Przypomnijmy, że Rafałowi Harasimowi wygaszono mandat radnego. Chodziło o łączenie mandatu z wykorzystywaniem mienia należącego do miasta. Rafał Harasim wyjaśniał już na naszych łamach, że nie dzierżawił żadnych obiektów miejskich, ale incydentalnie korzystał z płyty boiska do piłki nożnej oraz pływalni, które są jedynymi tego typu obiektami w Augustowie. Harasim zapłacił Centrum Sportu i Rekreacji powszechnie obowiązujące stawki zgodne z cennikiem i w żaden sposób nie był przez CSiR uprzywilejowany. Radny KO informował także, że w związku z wykorzystaniem obiektów boiska piłkarskiego i pływalni wpłacił do kasy miejskiej kwotę 8,5 tys. zł i nie brał żadnych pieniędzy od miasta.
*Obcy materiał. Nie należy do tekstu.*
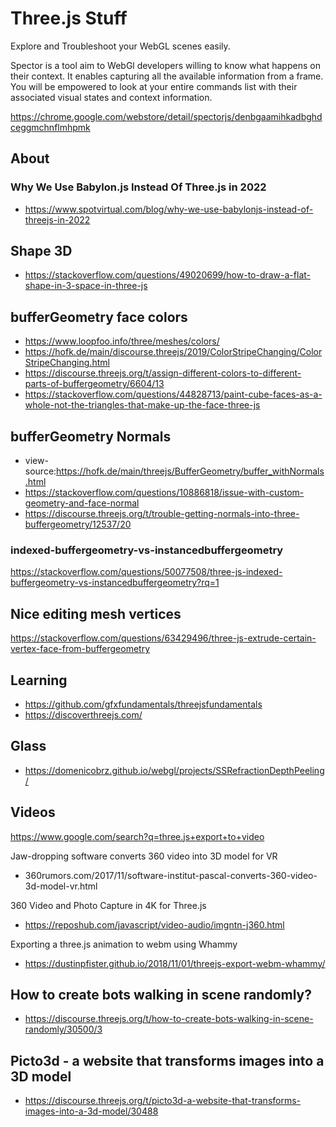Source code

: # Three.js Stuff

Explore and Troubleshoot your WebGL scenes easily.

Spector is a tool aim to WebGl developers willing to know what happens on their context. It enables capturing all the available information from a frame. You will be empowered to look at your entire commands list with their associated visual states and context information.

https://chrome.google.com/webstore/detail/spectorjs/denbgaamihkadbghdceggmchnflmhpmk

## About

### Why We Use Babylon.js Instead Of Three.js in 2022

* https://www.spotvirtual.com/blog/why-we-use-babylonjs-instead-of-threejs-in-2022


## Shape 3D

* https://stackoverflow.com/questions/49020699/how-to-draw-a-flat-shape-in-3-space-in-three-js

## bufferGeometry face colors

* https://www.loopfoo.info/three/meshes/colors/
* https://hofk.de/main/discourse.threejs/2019/ColorStripeChanging/ColorStripeChanging.html
* https://discourse.threejs.org/t/assign-different-colors-to-different-parts-of-buffergeometry/6604/13
* https://stackoverflow.com/questions/44828713/paint-cube-faces-as-a-whole-not-the-triangles-that-make-up-the-face-three-js


## bufferGeometry Normals

* view-source:https://hofk.de/main/threejs/BufferGeometry/buffer_withNormals.html
* https://stackoverflow.com/questions/10886818/issue-with-custom-geometry-and-face-normal
* https://discourse.threejs.org/t/trouble-getting-normals-into-three-buffergeometry/12537/20

### indexed-buffergeometry-vs-instancedbuffergeometry

https://stackoverflow.com/questions/50077508/three-js-indexed-buffergeometry-vs-instancedbuffergeometry?rq=1

## Nice editing mesh vertices

https://stackoverflow.com/questions/63429496/three-js-extrude-certain-vertex-face-from-buffergeometry

## Learning

* https://github.com/gfxfundamentals/threejsfundamentals
* https://discoverthreejs.com/

## Glass

* https://domenicobrz.github.io/webgl/projects/SSRefractionDepthPeeling/


## Videos

https://www.google.com/search?q=three.js+export+to+video

Jaw-dropping software converts 360 video into 3D model for VR
* 360rumors.com/2017/11/software-institut-pascal-converts-360-video-3d-model-vr.html

360 Video and Photo Capture in 4K for Three.js
* https://reposhub.com/javascript/video-audio/imgntn-j360.html

Exporting a three.js animation to webm using Whammy
* https://dustinpfister.github.io/2018/11/01/threejs-export-webm-whammy/

## How to create bots walking in scene randomly?

* https://discourse.threejs.org/t/how-to-create-bots-walking-in-scene-randomly/30500/3

## Picto3d - a website that transforms images into a 3D model

* https://discourse.threejs.org/t/picto3d-a-website-that-transforms-images-into-a-3d-model/30488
Koalicja rządząca w augustowskiej Radzie Miasta wygasiła mu jednak mandat. Radny odwołał się od tej decyzji do Wojewódzkiego Sądu Administracyjnego w Białymstoku, a ten jego skargę w połowie września odrzucił uznając, że była ona złożona po terminie. Uchwałę miejskiego samorządu dotyczącą wygaśnięcia mandatu wraz z pouczeniem, że może złożyć skargę do WSA w Białymstoku za pośrednictwem Rady Miejskiej w Augustowie w terminie 7 dni od dnia doręczenia uchwały, Rafał Harasim otrzymał 4 maja tego roku, a skargę złożył na poczcie 11 maja. Skarga do sądu trafiła 13 maja. Wówczas WSA stwierdziło, że został przekroczony siedmiodniowy termin złożenia skargi i ją odrzuciło. Odrzucenie skargi radny zakwestionował i ponownie zajął się nią Wojewódzki Sąd Administracyjny w Białymstoku, który uznał iż przywraca termin wniesienia skargi. Cytujemy fragment orzeczenia sądu, w którym czytamy, że radny "nie został poinformowany, że skargę wnosi się bezpośrednio do organu, a nadanie jej w urzędzie pocztowym nie jest równoznaczne z wniesieniem go do Sądu", ale w kolejnym zdaniu czytamy "Zwrócić należy uwagę jeszcze raz, że powszechnie wiadomym jest na gruncie różnych procedur sądowych, że nadanie pisma w polskim urzędzie pocztowym w ostatnim dniu terminu równoznaczne jest z wniesieniem go do sądu, a data faktycznego wpływu tego pisma nie ma dla kwestii zachowania terminu znaczenia. W ocenie sądu w tej konkretnej sytuacji należy domniemywać, że skarżący mógł pozostawać w błędnym przekonaniu o terminie wniesienia skargi, z uwagi na nieprecyzyjne pouczenie o sposobie i trybie wniesienia skargi."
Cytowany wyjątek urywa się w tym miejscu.